19 2. Penelitian yang dilakukan oleh Haryoto (2005), dengan judul: Peran stakeholder dalam Pengelolaan Limbah Cair Rumah Sakit di kota Yogyakarta. Tujuan penelitiannya adalah untuk mengetahui peran serta yang dilakukan oleh stakeholder dan manfaat yang diperolehnya serta faktor-faktor yang menjadi penghambat (perbedaan pandangan dan konflik kepentingan) di antara stakeholder dalam pengelolaan limbah cair rumah sakit di Kota Yogyakarta. Perbedaan dengan penelitian ini adalah subyek dan obyek yang diteliti. Hasil penelitian menunjukkan bahwa komitmen dari manajemen rumah sakit sangat dipengaruhi keberhasilan pengelolaan limbah cair rumah sakit. Kepentingan yang berbeda dalam rumah sakit sering menimbulkan berbagai pandangan atau benturan kepentingan antara para pemangku kepentingan. Konflik kepentingan dan pandangan yang berbeda juga ada antara pemerintah dan rumah sakit dan dalam lembaga pemerintah sendiri. Komitmen Pemerintah Kota Yogyakarta dalam pengelolaan limbah cair rumah sakit masih rendah dilihat dari sejumlah kecil dana untuk pengelolaan lingkungan, sejumlah staf yang ditugaskan untuk mengelola lingkungan dan tidak adanya tindakan hukum tegas terhadap rumah sakit melanggar rendah.
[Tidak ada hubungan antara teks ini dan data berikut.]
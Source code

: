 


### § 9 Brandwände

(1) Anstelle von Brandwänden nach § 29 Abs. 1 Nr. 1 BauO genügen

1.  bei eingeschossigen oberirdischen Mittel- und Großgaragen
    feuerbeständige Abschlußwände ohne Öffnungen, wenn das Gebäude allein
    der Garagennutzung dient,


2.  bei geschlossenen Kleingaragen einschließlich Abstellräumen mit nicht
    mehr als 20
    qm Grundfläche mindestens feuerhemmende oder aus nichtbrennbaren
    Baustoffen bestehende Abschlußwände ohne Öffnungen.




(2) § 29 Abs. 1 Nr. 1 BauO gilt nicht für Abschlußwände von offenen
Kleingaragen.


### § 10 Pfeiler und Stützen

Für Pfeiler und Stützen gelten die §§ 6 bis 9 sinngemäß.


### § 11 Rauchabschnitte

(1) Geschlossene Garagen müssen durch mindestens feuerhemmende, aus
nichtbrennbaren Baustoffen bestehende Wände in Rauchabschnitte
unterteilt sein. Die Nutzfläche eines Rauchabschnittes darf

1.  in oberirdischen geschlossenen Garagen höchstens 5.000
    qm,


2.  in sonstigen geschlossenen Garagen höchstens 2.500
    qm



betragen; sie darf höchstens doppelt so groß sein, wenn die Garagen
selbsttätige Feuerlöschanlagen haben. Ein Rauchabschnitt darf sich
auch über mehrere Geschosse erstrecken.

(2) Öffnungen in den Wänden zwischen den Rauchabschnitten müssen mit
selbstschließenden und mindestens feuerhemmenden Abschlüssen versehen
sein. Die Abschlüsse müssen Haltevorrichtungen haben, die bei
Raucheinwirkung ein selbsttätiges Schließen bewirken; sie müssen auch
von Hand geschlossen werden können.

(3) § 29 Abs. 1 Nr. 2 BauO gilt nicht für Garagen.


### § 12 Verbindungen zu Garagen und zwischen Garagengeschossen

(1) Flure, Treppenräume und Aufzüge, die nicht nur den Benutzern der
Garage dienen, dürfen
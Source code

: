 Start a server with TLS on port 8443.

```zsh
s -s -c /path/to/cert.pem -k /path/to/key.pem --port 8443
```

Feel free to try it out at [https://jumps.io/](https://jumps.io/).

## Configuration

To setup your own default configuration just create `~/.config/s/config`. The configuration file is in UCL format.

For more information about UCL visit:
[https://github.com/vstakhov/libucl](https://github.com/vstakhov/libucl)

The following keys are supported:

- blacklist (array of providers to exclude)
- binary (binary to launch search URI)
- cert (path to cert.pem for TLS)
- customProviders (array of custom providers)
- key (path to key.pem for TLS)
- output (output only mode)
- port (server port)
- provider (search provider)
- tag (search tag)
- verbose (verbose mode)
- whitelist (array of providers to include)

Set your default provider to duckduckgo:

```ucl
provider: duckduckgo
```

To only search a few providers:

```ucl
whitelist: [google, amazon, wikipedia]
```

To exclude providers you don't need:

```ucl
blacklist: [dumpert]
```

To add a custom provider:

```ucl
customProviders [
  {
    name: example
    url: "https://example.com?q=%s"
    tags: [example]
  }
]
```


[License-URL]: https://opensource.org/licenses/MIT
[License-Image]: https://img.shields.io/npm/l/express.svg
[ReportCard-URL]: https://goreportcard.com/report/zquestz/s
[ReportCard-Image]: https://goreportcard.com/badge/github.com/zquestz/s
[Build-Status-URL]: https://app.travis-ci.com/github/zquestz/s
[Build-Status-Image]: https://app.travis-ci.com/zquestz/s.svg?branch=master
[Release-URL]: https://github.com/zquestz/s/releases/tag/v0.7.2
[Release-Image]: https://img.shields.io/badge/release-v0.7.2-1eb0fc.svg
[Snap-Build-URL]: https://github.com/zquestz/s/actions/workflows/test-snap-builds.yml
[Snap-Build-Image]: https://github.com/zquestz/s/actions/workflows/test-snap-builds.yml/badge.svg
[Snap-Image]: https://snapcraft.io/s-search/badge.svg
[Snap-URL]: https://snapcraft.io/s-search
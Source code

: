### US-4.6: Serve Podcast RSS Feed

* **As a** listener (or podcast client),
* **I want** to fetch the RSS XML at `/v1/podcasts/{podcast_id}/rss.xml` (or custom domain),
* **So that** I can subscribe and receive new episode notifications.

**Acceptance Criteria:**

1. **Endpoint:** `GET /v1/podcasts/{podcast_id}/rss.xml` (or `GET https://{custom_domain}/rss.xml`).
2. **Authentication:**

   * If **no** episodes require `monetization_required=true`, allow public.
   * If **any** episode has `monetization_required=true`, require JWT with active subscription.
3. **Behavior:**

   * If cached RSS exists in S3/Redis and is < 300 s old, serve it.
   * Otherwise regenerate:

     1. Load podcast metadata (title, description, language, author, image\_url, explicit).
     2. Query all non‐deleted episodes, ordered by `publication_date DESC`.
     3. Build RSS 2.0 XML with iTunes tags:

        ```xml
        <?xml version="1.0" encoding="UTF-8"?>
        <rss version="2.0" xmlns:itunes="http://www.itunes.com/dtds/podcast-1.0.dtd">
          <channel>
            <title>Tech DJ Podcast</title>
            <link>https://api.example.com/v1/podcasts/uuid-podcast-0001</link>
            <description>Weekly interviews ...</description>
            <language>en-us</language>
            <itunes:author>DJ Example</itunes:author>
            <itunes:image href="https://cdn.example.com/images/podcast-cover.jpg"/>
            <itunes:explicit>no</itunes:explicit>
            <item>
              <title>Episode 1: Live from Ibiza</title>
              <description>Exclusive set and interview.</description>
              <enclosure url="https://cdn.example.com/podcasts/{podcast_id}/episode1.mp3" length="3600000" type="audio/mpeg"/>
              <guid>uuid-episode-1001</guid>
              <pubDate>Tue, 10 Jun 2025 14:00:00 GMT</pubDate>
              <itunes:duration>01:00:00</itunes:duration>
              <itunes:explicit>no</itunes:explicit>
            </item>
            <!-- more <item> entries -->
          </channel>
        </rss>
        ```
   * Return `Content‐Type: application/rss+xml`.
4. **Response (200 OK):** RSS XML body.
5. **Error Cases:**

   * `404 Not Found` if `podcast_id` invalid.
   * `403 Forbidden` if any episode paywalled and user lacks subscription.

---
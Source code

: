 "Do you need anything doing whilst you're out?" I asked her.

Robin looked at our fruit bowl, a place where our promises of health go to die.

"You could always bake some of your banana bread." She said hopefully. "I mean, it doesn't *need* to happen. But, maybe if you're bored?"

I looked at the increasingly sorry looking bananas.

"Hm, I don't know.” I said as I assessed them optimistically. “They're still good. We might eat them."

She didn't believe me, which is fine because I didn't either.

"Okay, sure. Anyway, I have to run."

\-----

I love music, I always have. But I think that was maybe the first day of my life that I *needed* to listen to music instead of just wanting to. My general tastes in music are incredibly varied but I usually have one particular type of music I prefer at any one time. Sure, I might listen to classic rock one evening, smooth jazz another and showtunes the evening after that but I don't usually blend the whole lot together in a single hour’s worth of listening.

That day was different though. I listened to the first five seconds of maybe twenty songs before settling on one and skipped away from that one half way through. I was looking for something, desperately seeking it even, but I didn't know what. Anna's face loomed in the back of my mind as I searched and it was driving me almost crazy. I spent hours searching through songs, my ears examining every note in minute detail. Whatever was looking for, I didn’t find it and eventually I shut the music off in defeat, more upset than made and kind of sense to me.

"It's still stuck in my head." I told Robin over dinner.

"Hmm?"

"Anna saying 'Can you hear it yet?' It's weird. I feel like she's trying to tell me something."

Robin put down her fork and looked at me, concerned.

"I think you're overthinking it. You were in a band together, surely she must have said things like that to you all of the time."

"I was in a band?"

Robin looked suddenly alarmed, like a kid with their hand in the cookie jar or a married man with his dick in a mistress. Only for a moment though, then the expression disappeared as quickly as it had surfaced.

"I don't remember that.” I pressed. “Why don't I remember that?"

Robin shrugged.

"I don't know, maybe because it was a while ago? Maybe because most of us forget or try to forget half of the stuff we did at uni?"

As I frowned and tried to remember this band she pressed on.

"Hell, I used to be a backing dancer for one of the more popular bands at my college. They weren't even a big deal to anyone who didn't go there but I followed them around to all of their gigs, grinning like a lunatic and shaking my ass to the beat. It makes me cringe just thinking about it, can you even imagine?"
Pendekatan pemerintah dalam membina dan pengawasan kaku ( terjebak terlalu banyak regulasi ). Pemerintah belum mampu memberikan solusi khusus untuk rumah sakit dan tidak melibatkan organisasi non pemerintah 3. Penelitian yang dilakukan oleh Sukantoro (2008), dengan judul: Evaluasi Pengelolaan Limbah Klinis Tajam Puskesmas di Kota Yogyakarta. Tujuan penelitiannya adalah untuk mengetahui sistim pengelolaan limbah klinis tajam, perilaku petugas, angka kecelakaan akibat limbah klinis tajam dan pelaksanaan pengelolaannya sesuai dengan kaidah pengelolaan limbah pelayanan kesehatan yang ada. Perbedaan dengan penelitian ini adalah subyek dan obyek yang diteliti. Dari hasil penelitian diketahui bahwa pengelolaan limbah klinis tajam Puskesmas di kota Yogyakarta menggunakan sistem terpadu dikoordinir oleh
20 Dinas Kesehatan Kota Yogyakarta. Pelaksanaan pengelolaan limbah klinis tajam belum menggunakan Standar Operasional Prosedur (SOP) yang dibakukan. Limbah ditampung dalam safety box dimusnahkan menggunakan insenerator di RSUD Kota Yogyakarta. Belum terbentuk SMK3 pelayanan kesehatan Puskesmas di Kota Yogyakarta. Belum ada pencatatan dan pelaporan tentang pengelolaan limbah klinis tajam dan kecelakaan oleh limbah klinis tajam. Dari 221 responden petugas medis dan paramedis yang melayani pasien, 37,1 % melakukan recapping jarum suntik, 53,8 % selalu memakai APD dan 73,6 % memanfaatkan safety box sesuai peruntukannya. Sebesar 50 % petugas pengumpul limbah selalu memakai APD. Angka kecelakaan limbah klinis tajam dalam satu tahun dialami oleh 17,20 % petugas yang melayani pasien, 11,11% petugas pengumpul limbah. Kecelakaan juga dialami oleh petugas pengangkut limbah yang berjumlah satu orang. Pengelolaan limbah klinis tajam Puskesmas di Kota Yogyakarta belum memenuhi kaidah pengelolaan limbah layanan kesehatan yang aman.